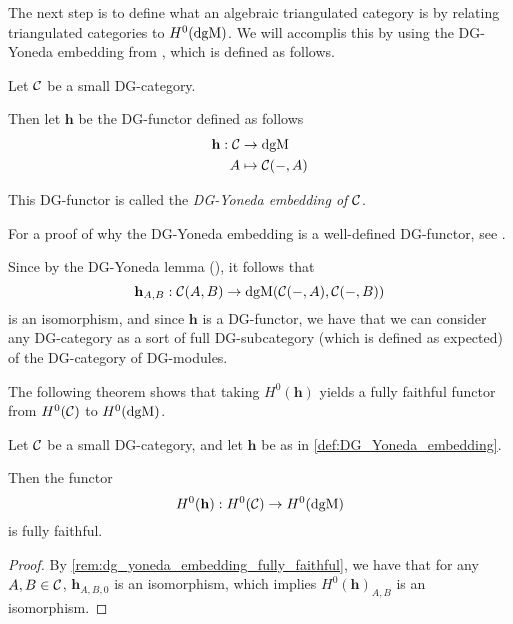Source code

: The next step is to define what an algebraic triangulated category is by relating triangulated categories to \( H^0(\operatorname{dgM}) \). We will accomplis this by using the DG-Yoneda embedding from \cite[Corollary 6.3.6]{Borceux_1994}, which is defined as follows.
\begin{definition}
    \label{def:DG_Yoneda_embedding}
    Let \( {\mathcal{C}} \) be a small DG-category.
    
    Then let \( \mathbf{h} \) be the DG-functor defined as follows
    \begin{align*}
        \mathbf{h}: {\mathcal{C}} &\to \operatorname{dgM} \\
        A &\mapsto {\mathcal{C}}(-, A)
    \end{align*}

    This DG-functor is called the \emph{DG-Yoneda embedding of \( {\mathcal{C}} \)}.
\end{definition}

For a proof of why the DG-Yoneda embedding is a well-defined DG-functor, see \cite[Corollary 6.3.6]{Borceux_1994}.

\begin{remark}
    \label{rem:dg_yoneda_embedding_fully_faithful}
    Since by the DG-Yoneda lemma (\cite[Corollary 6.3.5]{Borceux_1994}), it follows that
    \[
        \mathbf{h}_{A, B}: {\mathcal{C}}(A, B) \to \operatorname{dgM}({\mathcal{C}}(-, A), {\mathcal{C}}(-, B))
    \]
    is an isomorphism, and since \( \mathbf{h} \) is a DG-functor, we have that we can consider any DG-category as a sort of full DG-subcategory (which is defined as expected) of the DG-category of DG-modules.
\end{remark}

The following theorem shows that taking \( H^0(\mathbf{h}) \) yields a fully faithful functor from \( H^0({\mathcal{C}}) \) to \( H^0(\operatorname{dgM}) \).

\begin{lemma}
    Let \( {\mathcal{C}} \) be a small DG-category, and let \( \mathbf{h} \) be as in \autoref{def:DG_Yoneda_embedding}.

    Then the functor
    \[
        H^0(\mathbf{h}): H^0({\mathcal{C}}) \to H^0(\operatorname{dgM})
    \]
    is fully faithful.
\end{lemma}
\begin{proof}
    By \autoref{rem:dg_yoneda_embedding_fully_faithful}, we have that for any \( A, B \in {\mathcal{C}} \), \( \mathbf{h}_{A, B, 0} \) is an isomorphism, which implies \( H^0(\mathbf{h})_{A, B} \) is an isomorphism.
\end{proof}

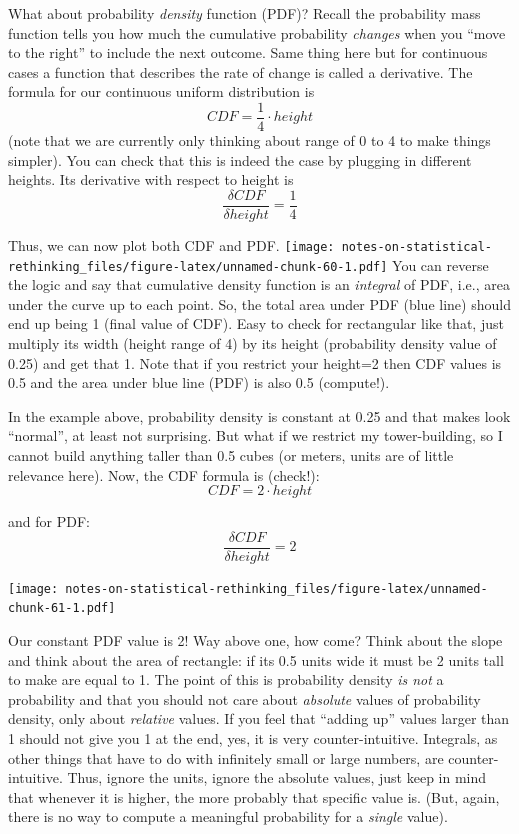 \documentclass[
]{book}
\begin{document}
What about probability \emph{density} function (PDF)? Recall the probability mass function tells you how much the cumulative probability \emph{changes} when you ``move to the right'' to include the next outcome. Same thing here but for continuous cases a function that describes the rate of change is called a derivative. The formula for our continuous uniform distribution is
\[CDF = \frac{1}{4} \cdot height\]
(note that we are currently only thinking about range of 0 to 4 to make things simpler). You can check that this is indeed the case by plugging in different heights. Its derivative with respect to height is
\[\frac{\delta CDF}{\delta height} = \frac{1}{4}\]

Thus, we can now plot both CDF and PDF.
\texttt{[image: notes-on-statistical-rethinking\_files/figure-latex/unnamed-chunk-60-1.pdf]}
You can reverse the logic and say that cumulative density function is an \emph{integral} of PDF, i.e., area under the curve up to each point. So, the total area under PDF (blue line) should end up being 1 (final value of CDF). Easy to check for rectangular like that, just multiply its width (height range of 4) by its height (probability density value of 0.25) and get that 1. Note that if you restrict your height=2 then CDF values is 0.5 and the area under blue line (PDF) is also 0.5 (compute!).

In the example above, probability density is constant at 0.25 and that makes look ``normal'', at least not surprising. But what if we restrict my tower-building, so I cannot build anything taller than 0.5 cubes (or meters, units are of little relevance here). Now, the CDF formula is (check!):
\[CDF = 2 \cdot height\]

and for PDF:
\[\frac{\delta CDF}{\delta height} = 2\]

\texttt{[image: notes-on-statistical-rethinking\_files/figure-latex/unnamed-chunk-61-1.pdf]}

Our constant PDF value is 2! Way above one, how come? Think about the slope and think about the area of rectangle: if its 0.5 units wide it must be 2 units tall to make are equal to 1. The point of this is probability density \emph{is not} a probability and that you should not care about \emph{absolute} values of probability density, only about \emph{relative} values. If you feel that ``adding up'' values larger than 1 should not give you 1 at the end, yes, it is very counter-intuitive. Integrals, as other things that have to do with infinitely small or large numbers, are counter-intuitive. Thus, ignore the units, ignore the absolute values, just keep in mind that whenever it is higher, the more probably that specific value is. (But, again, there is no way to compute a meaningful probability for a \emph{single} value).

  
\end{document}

Problem statement —
Please give only the number of lines above that contain the word "texttt".

Exercise result —
2